Using the material below, copy every line where "破坏性改动" appears.
BEGIN
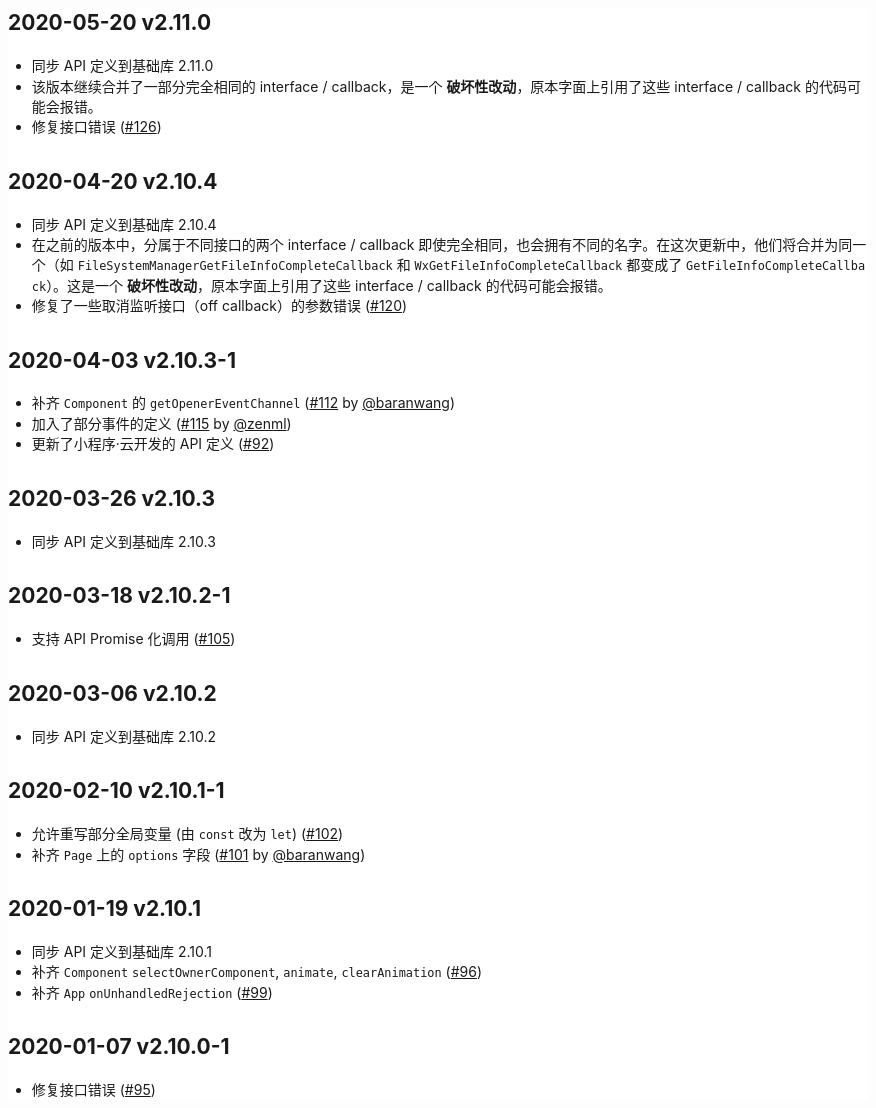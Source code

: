 ## 2020-05-20 v2.11.0
- 同步 API 定义到基础库 2.11.0
- 该版本继续合并了一部分完全相同的 interface / callback，是一个 **破坏性改动**，原本字面上引用了这些 interface / callback 的代码可能会报错。
- 修复接口错误 ([#126](https://github.com/wechat-miniprogram/api-typings/issues/126))

## 2020-04-20 v2.10.4
- 同步 API 定义到基础库 2.10.4
- 在之前的版本中，分属于不同接口的两个 interface / callback 即使完全相同，也会拥有不同的名字。在这次更新中，他们将合并为同一个（如 `FileSystemManagerGetFileInfoCompleteCallback` 和 `WxGetFileInfoCompleteCallback` 都变成了 `GetFileInfoCompleteCallback`）。这是一个 **破坏性改动**，原本字面上引用了这些 interface / callback 的代码可能会报错。
- 修复了一些取消监听接口（off callback）的参数错误 ([#120](https://github.com/wechat-miniprogram/api-typings/issues/120))

## 2020-04-03 v2.10.3-1
- 补齐 `Component` 的 `getOpenerEventChannel` ([#112](https://github.com/wechat-miniprogram/api-typings/issues/113) by [@baranwang](https://github.com/baranwang))
- 加入了部分事件的定义 ([#115](https://github.com/wechat-miniprogram/api-typings/issues/115) by [@zenml](https://github.com/zenml))
- 更新了小程序·云开发的 API 定义 ([#92](https://github.com/wechat-miniprogram/api-typings/issues/92))

## 2020-03-26 v2.10.3
- 同步 API 定义到基础库 2.10.3

## 2020-03-18 v2.10.2-1
- 支持 API Promise 化调用 ([#105](https://github.com/wechat-miniprogram/api-typings/issues/105)) 

## 2020-03-06 v2.10.2
- 同步 API 定义到基础库 2.10.2

## 2020-02-10 v2.10.1-1
- 允许重写部分全局变量 (由 `const` 改为 `let`)  ([#102](https://github.com/wechat-miniprogram/api-typings/issues/102)) 
- 补齐 `Page` 上的 `options` 字段 ([#101](https://github.com/wechat-miniprogram/api-typings/issues/101) by [@baranwang](https://github.com/baranwang)) 

## 2020-01-19 v2.10.1
- 同步 API 定义到基础库 2.10.1
- 补齐 `Component` `selectOwnerComponent`, `animate`, `clearAnimation` ([#96](https://github.com/wechat-miniprogram/api-typings/issues/96)) 
- 补齐 `App` `onUnhandledRejection` ([#99](https://github.com/wechat-miniprogram/api-typings/issues/99)) 

## 2020-01-07 v2.10.0-1
- 修复接口错误 ([#95](https://github.com/wechat-miniprogram/api-typings/issues/95))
END
◆ Solution for this task ◆
- 该版本继续合并了一部分完全相同的 interface / callback，是一个 **破坏性改动**，原本字面上引用了这些 interface / callback 的代码可能会报错。
- 在之前的版本中，分属于不同接口的两个 interface / callback 即使完全相同，也会拥有不同的名字。在这次更新中，他们将合并为同一个（如 `FileSystemManagerGetFileInfoCompleteCallback` 和 `WxGetFileInfoCompleteCallback` 都变成了 `GetFileInfoCompleteCallback`）。这是一个 **破坏性改动**，原本字面上引用了这些 interface / callback 的代码可能会报错。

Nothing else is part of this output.